Il progetto ha origine nelle aziende agricole delle storiche Case di Riposo osimane “Grimani-Buttari” e “Padre Bambozzi”. Queste due istituzioni secolari, pilastri del tessuto sociale locale, hanno saputo unire le forze in una gestione comune delle proprie terre. Nelle aziende agricole di queste Fondazioni – tra le più rilevanti del comprensorio – vengono infatti coltivati grano, orzo, girasole e barbabietole con tecniche rispettose dell’ambiente. Proprio da questa esperienza nasce, quindi, l’ispirazione che ha portato alla realizzazione di questa pasta recentemente presentata in occasione delle festività natalizie.

La destinazione del prodotto riflette la missione delle Fondazioni osimane: “Le nostre due aziende agricole hanno ormai da tempo intrapreso una gestione comune e coordinata.

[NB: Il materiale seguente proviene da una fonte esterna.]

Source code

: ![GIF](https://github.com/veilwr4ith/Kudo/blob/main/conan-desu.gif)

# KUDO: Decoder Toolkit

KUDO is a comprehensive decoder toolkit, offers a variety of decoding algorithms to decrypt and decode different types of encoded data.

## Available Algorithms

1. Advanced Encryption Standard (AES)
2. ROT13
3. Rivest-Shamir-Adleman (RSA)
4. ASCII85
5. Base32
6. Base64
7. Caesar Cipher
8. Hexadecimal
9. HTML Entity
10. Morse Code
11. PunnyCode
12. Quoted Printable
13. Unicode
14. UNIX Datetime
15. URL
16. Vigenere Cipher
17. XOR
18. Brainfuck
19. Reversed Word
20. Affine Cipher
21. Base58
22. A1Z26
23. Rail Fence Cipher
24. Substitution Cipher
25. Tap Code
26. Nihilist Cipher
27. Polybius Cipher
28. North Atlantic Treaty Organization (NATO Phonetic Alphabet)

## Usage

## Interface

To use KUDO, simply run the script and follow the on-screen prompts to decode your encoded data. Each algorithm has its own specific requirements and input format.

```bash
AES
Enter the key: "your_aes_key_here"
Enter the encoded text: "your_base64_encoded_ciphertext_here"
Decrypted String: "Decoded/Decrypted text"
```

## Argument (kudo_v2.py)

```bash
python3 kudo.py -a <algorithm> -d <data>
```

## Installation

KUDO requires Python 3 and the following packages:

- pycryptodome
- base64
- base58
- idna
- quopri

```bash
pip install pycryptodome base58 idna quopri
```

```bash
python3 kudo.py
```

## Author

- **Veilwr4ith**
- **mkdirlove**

Con lo stesso spirito di collaborazione nasce questo progetto” ricorda il presidente della Fondazione Bambozzi Diego Gallina Giorni. La pasta sarà infatti servita agli ospiti delle strutture, garantendo loro un’alimentazione genuina e legata al territorio.
Ma non solo: “Il prodotto sarà disponibile anche per il pubblico presso le nostre case di riposo in cambio di una piccola offerta. I proventi saranno destinati all’autofinanziamento di attività e progetti a favore degli anziani ospitati, chiudendo un cerchio virtuoso che unisce agricoltura e assistenza. aggiunge Paola Carpera, presidente della Fondazione Grimani Buttari.
A sottolineare il valore di questa sinergia è anche Alessandro Alessandrini, presidente del Consorzio Agrario di Ancona, partner tecnico dell’operazione: “Questa iniziativa nasce da una naturale collaborazione instaurata con le due Fondazioni, che consideriamo partner storici del nostro Consorzio. È motivo di grande orgoglio vedere come realtà così significative abbiano voluto portare il frutto del lavoro degli agricoltori direttamente nelle tavole dei loro ospiti. Non si tratta solo di fornire un prodotto d’eccellenza, ma di dare concretezza a una visione comune: quella di una terra che nutre e sostiene la sua comunità, rendendo i cittadini e le istituzioni parte attiva di una filiera del bene.”